A well-known Sanskrit verse lists four ways in which human beings and animals are alike: they need food, they need sleep, they have fear, and they desire to reproduce. Is there something that distinguishes a human being from animals? Yes, says the verse and underlines dharma as the unique human trait. Dharma has different shades of meaning, the most important being morality, or righteousness. Only human beings can observe their thoughts and actions and make sure that they are morally acceptable. Dharma means the power of discrimination — between the real and the unreal, good and bad, moral and immoral, and what leads to fulfillment and what leads to frustration.
The average human life is lived prompted by circumstances, or by the behavior of others. Most people react to events rather than act in accordance with an ideal they have set for themselves. They are good to others because others are good to them and bad because others are bad. That certainly is not a life of freedom, but a captive life without a direction or purpose.

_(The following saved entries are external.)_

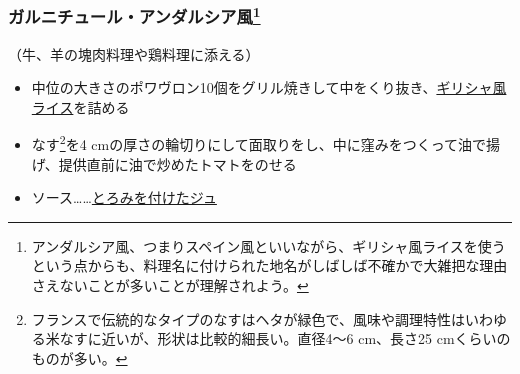 \begin{recette}
\hypertarget{garniture-andalouse}{%
\subsubsection[ガルニチュール・アンダルシア風]{\texorpdfstring{ガルニチュール・アンダルシア風\footnote{アンダルシア風、つまりスペイン風といいながら、ギリシャ風ライスを使うという点からも、料理名に付けられた地名がしばしば不確かで大雑把な理由さえないことが多いことが理解されよう。}}{ガルニチュール・アンダルシア風}}\label{garniture-andalouse}}



（牛、羊の塊肉料理や鶏料理に添える）

\begin{itemize}
\item
  中位の大きさのポワヴロン10個をグリル焼きして中をくり抜き、\protect\hyperlink{riz-grecque}{ギリシャ風ライス}を詰める
\item
  なす\footnote{フランスで伝統的なタイプのなすはヘタが緑色で、風味や調理特性はいわゆる米なすに近いが、形状は比較的細長い。直径4〜6
    cm、長さ25 cmくらいのものが多い。}を4
  cmの厚さの輪切りにして面取りをし、中に窪みをつくって油で揚げ、提供直前に油で炒めたトマトをのせる
\item
  ソース\ldots{}\ldots{}\protect\hyperlink{jus-de-veau-lie}{とろみを付けたジュ}
\end{itemize}

\hypertarget{garniture-arlesienne}{%
}
\end{recette}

That brings us to the need for an ideal. When we have an ideal in life and try to live up to it, we have something with which to evaluate our thoughts and actions. When we go wrong, we know it and try not to repeat our mistake. In the absence of an ideal, however, we have no reference point to guide us. We are not aware of our mistakes and keep repeating them. Such a life can only be a series of errors. That is why Swami Vivekananda says, "If a man with an ideal makes a thousand mistakes, I am sure that the man without an ideal makes fifty thousand. Therefore, it is better to have an ideal."
When we decide to live according to an ideal, our higher mind, or buddhi, helps us exercise discrimination, discipline the wayward mind, and march forward towards the ideal. Buddhi is the seat of willpower and decision-making. A person with an awakened buddhi has strong willpower, is more decisive and is endowed with discrimination. Our life becomes truly human to the extent this higher mind is awake in us. And that involves struggle with the lower mind, which habitually takes us for a ride. The lower mind does not like discipline and resists it. It is this struggle with the lower mind that makes human life meaningful. "Man is man so long as he struggles against nature," says Swami Vivekananda.
The highest ideal, according to Vedanta, is God-realization. The Upanishads and the Bhagavad Gita point out that God is not someone who dwells above the clouds, but dwells right in our heart, as the core of our being. Says Sri Ramakrishna, "If you seek God, then seek Him in man; He manifests Himself more in man than in any other being." Glorifying human birth, Swami Vivekananda says, "Man is the highest, the Taj Mahal, of all temples."
But most of us are not aware of this divinity in us, nor do we feel God as the very core of our being. God-realization, or Self-realization, is the goal of human life, says Vedanta. In Sri Ramakrishna's words, "Man should possess dignity and alertness. Only he whose spiritual consciousness is awakened possesses this dignity and alertness, and can be called a man. Futile is the human birth without the awakening of spiritual consciousness."